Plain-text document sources
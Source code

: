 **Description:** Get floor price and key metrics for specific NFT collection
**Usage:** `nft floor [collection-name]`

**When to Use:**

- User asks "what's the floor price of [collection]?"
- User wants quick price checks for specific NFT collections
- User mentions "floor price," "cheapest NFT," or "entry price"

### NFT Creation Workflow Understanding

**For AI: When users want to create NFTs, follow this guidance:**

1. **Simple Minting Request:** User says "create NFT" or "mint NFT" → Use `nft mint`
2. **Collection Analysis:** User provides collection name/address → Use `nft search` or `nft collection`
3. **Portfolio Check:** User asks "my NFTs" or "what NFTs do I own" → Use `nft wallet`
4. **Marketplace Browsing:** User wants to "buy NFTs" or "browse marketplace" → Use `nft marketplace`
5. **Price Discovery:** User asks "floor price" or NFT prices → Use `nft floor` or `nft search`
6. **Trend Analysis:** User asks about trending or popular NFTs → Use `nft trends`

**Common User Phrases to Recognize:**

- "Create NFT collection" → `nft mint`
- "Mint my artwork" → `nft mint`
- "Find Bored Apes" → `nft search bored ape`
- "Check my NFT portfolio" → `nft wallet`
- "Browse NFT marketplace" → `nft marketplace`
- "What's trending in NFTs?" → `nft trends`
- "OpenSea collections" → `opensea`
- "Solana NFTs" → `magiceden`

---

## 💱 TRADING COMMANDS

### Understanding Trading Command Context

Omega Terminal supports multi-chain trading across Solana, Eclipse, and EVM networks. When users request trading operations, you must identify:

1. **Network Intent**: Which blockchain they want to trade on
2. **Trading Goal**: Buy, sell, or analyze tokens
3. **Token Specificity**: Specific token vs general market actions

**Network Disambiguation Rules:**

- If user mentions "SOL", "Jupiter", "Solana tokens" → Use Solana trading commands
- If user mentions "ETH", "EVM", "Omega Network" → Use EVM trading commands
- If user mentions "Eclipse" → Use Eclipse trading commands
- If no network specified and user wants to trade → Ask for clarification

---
...
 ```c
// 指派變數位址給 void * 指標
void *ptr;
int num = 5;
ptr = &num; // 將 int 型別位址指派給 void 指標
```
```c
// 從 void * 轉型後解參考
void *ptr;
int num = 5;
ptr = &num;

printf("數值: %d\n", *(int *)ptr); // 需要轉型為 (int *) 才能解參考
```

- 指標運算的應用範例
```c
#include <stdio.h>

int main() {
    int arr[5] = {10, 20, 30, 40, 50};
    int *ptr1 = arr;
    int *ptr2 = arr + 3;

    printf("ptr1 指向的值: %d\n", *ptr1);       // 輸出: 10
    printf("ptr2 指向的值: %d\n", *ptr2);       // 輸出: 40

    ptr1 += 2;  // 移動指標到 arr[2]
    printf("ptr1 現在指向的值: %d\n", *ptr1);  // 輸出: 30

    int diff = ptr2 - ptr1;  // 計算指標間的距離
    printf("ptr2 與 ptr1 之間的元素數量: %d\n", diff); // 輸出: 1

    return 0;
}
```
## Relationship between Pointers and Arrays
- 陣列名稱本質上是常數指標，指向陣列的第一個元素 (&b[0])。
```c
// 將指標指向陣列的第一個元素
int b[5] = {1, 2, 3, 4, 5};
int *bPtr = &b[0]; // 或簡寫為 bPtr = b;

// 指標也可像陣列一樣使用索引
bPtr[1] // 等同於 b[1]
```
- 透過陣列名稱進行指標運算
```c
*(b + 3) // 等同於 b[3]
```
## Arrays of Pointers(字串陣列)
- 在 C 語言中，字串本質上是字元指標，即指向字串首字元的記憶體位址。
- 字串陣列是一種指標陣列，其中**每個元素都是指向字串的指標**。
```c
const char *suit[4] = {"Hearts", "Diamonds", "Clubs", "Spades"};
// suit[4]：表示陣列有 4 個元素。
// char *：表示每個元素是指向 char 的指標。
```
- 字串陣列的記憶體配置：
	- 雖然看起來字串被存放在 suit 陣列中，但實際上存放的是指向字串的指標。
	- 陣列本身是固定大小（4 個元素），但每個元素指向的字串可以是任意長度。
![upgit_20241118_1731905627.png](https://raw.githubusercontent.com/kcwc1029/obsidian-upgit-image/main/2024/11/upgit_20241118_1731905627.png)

__Task objective__
Please give again the lines above between the line holding "Source code" and the line holding "2. **Collection Analysis:**", inclusive, exactly as they are and with nothing added.

__Answer box__
Source code

: **Description:** Get floor price and key metrics for specific NFT collection
**Usage:** `nft floor [collection-name]`

**When to Use:**

- User asks "what's the floor price of [collection]?"
- User wants quick price checks for specific NFT collections
- User mentions "floor price," "cheapest NFT," or "entry price"

### NFT Creation Workflow Understanding

**For AI: When users want to create NFTs, follow this guidance:**

1. **Simple Minting Request:** User says "create NFT" or "mint NFT" → Use `nft mint`
2. **Collection Analysis:** User provides collection name/address → Use `nft search` or `nft collection`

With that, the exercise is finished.